映画「腑抜けども、悲しみの愛を見せろ」 | 茸茶の想い ∞ ~祇園精舎の鐘の声 諸行無常の響きあり~

映画「腑抜けども、悲しみの愛を見せろ」

これまた過激なタイトル、『劇団、本谷有希子』2000年初演戯曲の小説版映画化なのだけど、題名に負けない中身もちゃんとある~家族の秘密とエゴイスト~

腑抜けども、悲しみの愛を見せろ 腑抜けども、悲しみの愛を見せろ
北陸の石川県の能登の山の中の道の上、ダンプカーの両輪に無残にも轢き殺されて道路に残る真っ赤なタイヤのあと、残された家族による葬式から物語は始まる。
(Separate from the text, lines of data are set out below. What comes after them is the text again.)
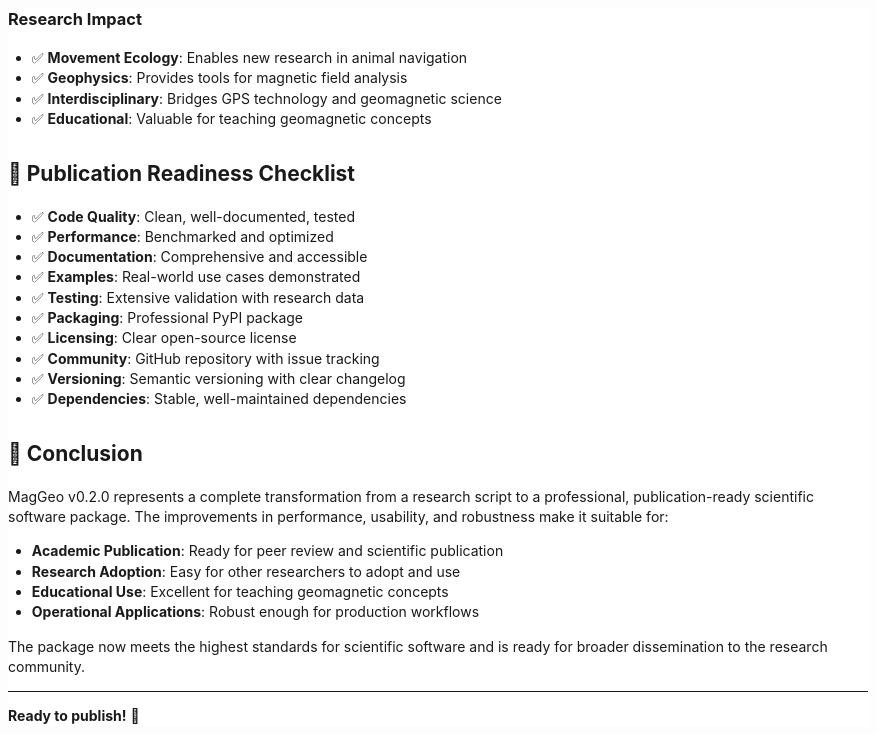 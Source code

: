 ### Research Impact
- ✅ **Movement Ecology**: Enables new research in animal navigation
- ✅ **Geophysics**: Provides tools for magnetic field analysis
- ✅ **Interdisciplinary**: Bridges GPS technology and geomagnetic science
- ✅ **Educational**: Valuable for teaching geomagnetic concepts

## 📝 Publication Readiness Checklist

- ✅ **Code Quality**: Clean, well-documented, tested
- ✅ **Performance**: Benchmarked and optimized
- ✅ **Documentation**: Comprehensive and accessible
- ✅ **Examples**: Real-world use cases demonstrated
- ✅ **Testing**: Extensive validation with research data
- ✅ **Packaging**: Professional PyPI package
- ✅ **Licensing**: Clear open-source license
- ✅ **Community**: GitHub repository with issue tracking
- ✅ **Versioning**: Semantic versioning with clear changelog
- ✅ **Dependencies**: Stable, well-maintained dependencies

## 🎯 Conclusion

MagGeo v0.2.0 represents a complete transformation from a research script to a professional, publication-ready scientific software package. The improvements in performance, usability, and robustness make it suitable for:

- **Academic Publication**: Ready for peer review and scientific publication
- **Research Adoption**: Easy for other researchers to adopt and use
- **Educational Use**: Excellent for teaching geomagnetic concepts
- **Operational Applications**: Robust enough for production workflows

The package now meets the highest standards for scientific software and is ready for broader dissemination to the research community.

---

**Ready to publish!** 🚀
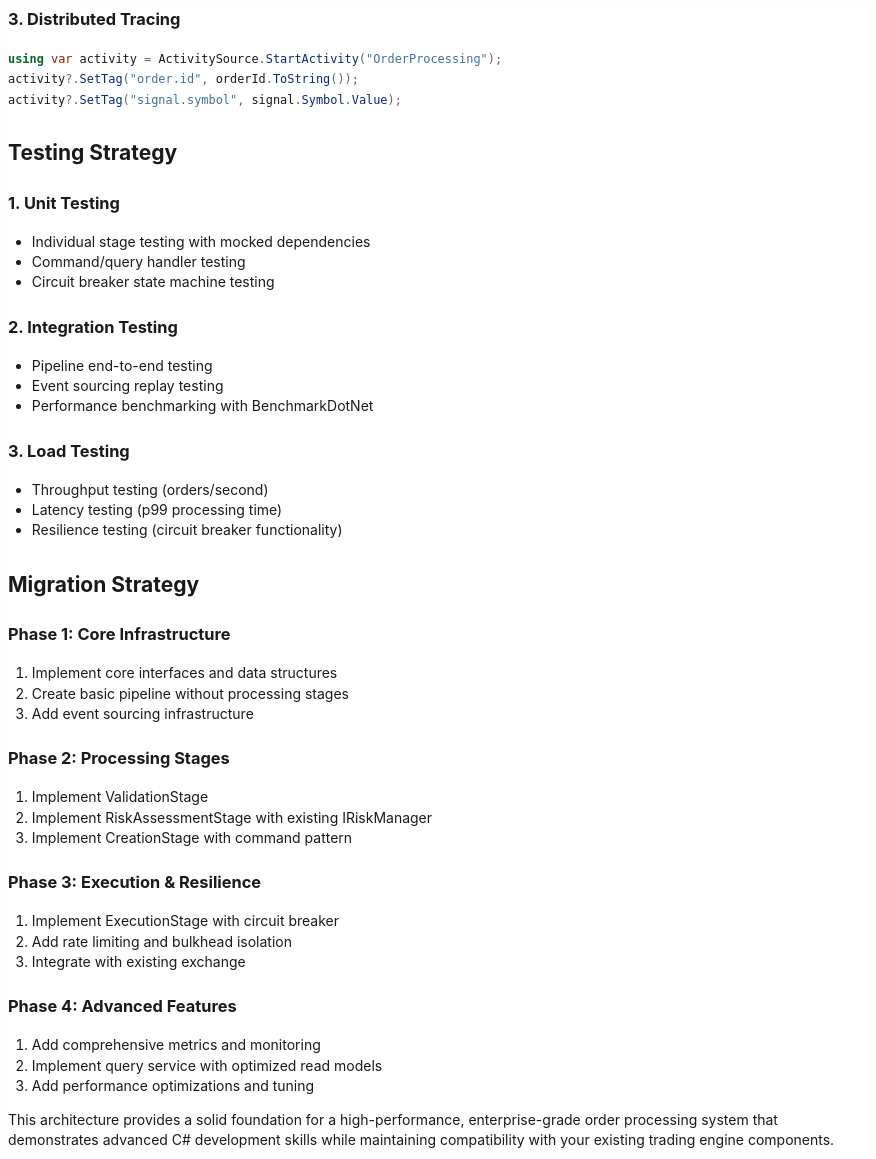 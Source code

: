 ### 3. Distributed Tracing
```csharp
using var activity = ActivitySource.StartActivity("OrderProcessing");
activity?.SetTag("order.id", orderId.ToString());
activity?.SetTag("signal.symbol", signal.Symbol.Value);
```

## Testing Strategy

### 1. Unit Testing
- Individual stage testing with mocked dependencies
- Command/query handler testing
- Circuit breaker state machine testing

### 2. Integration Testing
- Pipeline end-to-end testing
- Event sourcing replay testing
- Performance benchmarking with BenchmarkDotNet

### 3. Load Testing
- Throughput testing (orders/second)
- Latency testing (p99 processing time)
- Resilience testing (circuit breaker functionality)

## Migration Strategy

### Phase 1: Core Infrastructure
1. Implement core interfaces and data structures
2. Create basic pipeline without processing stages
3. Add event sourcing infrastructure

### Phase 2: Processing Stages
1. Implement ValidationStage
2. Implement RiskAssessmentStage with existing IRiskManager
3. Implement CreationStage with command pattern

### Phase 3: Execution & Resilience
1. Implement ExecutionStage with circuit breaker
2. Add rate limiting and bulkhead isolation
3. Integrate with existing exchange

### Phase 4: Advanced Features
1. Add comprehensive metrics and monitoring
2. Implement query service with optimized read models
3. Add performance optimizations and tuning

This architecture provides a solid foundation for a high-performance, enterprise-grade order processing system that demonstrates advanced C# development skills while maintaining compatibility with your existing trading engine components.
そんな葬式の最中に山奥には似合わない派手なファッションで女優志望の和合澄伽(佐藤江梨子)が東京から帰ってきたと思ったら、一気に家族の秘密が爆発する。兄の宍道(永瀬正敏)、兄嫁の待子(永作博美)、妹の清深(佐津川愛美)、それぞれに個性豊かな面々の秘めた思いの織り成すドラマが面白い。
家庭内暴力、血縁はないが近親相姦、裏切り、売買春、詐欺~家庭内にこれほどまでに凄惨な事故や事件が訪れるかというぐらいに不幸が押し寄せてくるけど、あっけらかんと強くたくましく生き抜く澄伽が突き抜けてて楽しい、駅のロッカーに産み落とされた過去を背負い、結婚後30歳を過ぎても処女のままという待子像もけなげで、清深のオタク振りもなかなかのものです。それにしても澄伽は妹にくっついていったのが気になったけど、これからも逞しく生きていくんだろうか、これはなかなかに面白い映画です。